Beginning with the line containing "6 7 8 9 10 |" and ending with the last line of the entries below, copy each line exactly and nothing else.

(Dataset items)
- Opening Delimiter -
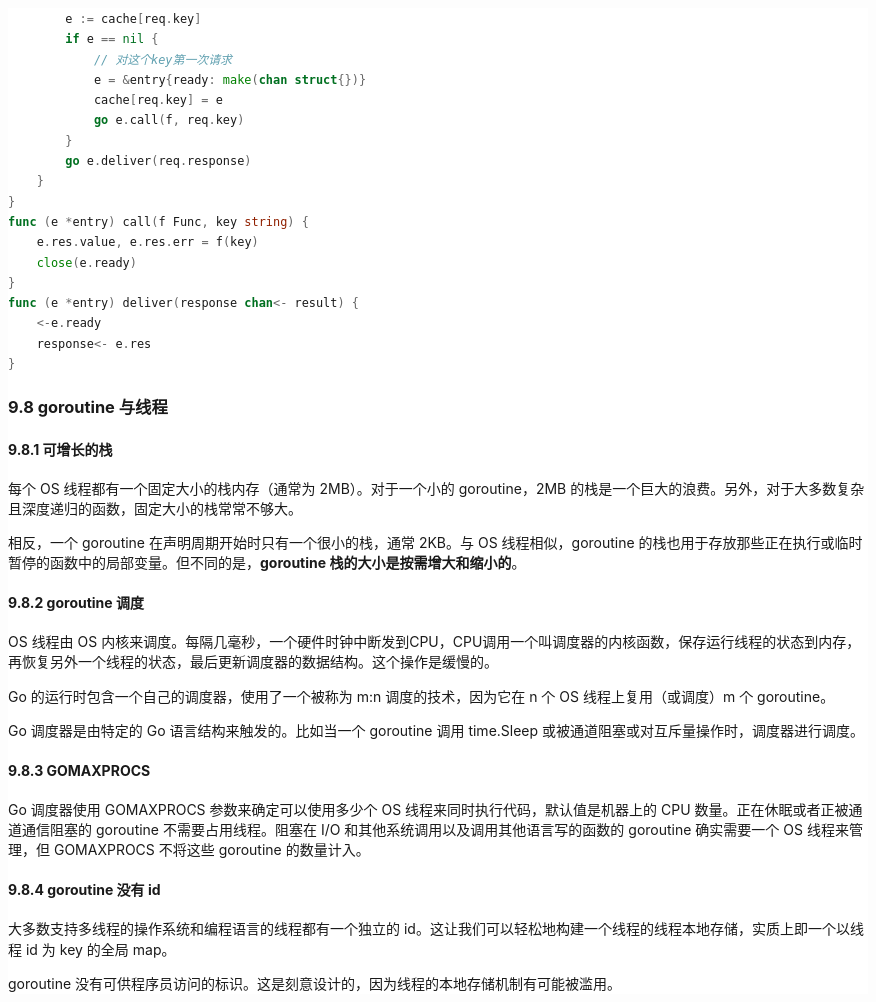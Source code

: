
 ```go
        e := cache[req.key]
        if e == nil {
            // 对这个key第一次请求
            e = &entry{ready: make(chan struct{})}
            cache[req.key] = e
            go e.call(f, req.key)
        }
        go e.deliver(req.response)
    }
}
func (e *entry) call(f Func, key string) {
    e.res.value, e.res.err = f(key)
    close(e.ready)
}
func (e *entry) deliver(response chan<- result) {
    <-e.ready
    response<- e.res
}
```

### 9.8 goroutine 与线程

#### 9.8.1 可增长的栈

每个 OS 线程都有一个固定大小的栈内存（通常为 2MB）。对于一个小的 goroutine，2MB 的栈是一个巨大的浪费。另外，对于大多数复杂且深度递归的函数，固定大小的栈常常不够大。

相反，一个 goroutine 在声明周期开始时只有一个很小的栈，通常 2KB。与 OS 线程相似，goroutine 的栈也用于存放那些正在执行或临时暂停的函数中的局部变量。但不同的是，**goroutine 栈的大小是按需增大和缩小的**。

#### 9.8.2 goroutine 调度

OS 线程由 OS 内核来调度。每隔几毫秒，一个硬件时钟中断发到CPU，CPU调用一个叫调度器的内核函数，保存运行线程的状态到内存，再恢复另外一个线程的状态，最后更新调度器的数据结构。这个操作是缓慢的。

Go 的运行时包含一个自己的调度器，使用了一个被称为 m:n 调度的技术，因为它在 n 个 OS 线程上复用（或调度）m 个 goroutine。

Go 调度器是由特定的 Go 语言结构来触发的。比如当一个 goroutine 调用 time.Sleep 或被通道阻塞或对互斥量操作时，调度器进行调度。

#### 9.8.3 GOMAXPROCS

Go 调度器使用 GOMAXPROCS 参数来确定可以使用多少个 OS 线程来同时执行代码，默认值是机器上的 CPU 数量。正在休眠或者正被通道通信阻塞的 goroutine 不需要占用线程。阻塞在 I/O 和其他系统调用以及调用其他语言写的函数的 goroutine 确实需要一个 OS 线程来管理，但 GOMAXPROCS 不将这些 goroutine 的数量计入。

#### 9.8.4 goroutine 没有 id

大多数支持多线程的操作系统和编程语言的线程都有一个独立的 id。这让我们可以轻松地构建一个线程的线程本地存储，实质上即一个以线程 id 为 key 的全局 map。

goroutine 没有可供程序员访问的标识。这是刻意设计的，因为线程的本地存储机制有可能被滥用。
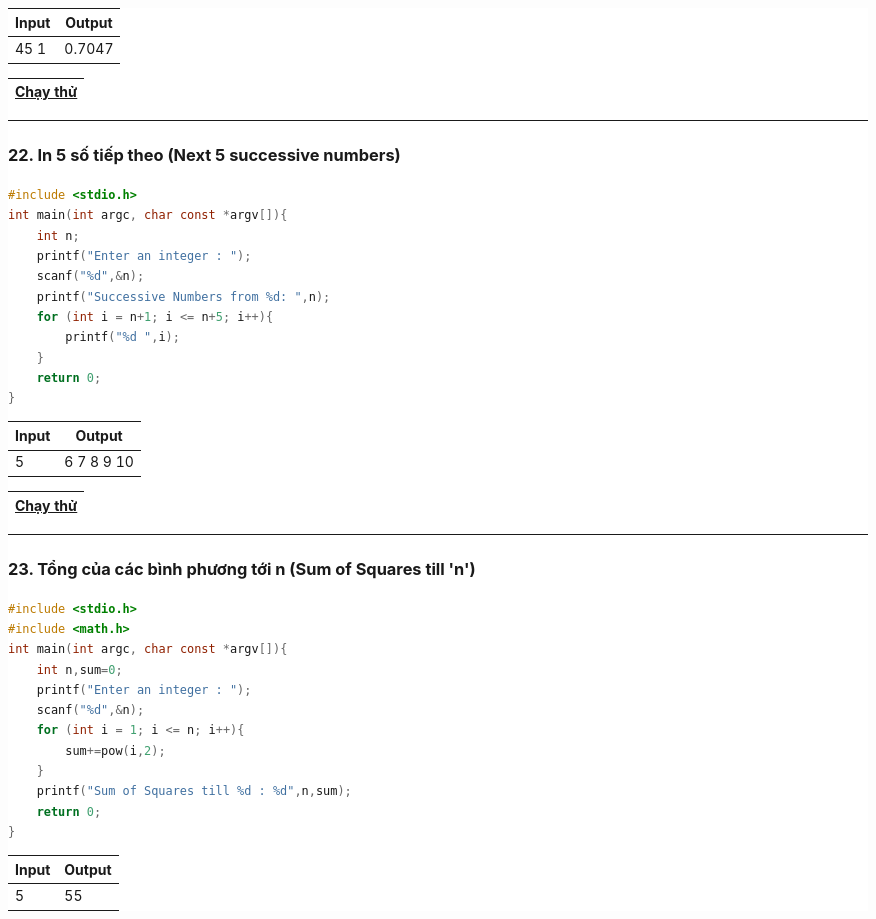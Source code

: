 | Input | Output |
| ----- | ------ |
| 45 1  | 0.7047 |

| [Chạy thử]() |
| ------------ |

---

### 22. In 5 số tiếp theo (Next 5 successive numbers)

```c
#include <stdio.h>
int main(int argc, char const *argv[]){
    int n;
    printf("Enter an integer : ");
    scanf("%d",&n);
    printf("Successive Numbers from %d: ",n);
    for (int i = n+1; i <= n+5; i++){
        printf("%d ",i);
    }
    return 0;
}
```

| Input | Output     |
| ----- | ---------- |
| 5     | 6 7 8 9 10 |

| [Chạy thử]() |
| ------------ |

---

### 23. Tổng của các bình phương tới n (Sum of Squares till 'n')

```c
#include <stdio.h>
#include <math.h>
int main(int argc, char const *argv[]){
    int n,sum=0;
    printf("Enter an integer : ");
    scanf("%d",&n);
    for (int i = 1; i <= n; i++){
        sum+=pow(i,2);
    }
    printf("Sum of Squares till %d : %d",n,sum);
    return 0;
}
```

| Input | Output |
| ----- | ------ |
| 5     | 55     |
- Closing Delimiter -
_Task output_
| 5     | 6 7 8 9 10 |

| [Chạy thử]() |
| ------------ |

---

### 23. Tổng của các bình phương tới n (Sum of Squares till 'n')

```c
#include <stdio.h>
#include <math.h>
int main(int argc, char const *argv[]){
    int n,sum=0;
    printf("Enter an integer : ");
    scanf("%d",&n);
    for (int i = 1; i <= n; i++){
        sum+=pow(i,2);
    }
    printf("Sum of Squares till %d : %d",n,sum);
    return 0;
}
```

| Input | Output |
| ----- | ------ |
| 5     | 55     |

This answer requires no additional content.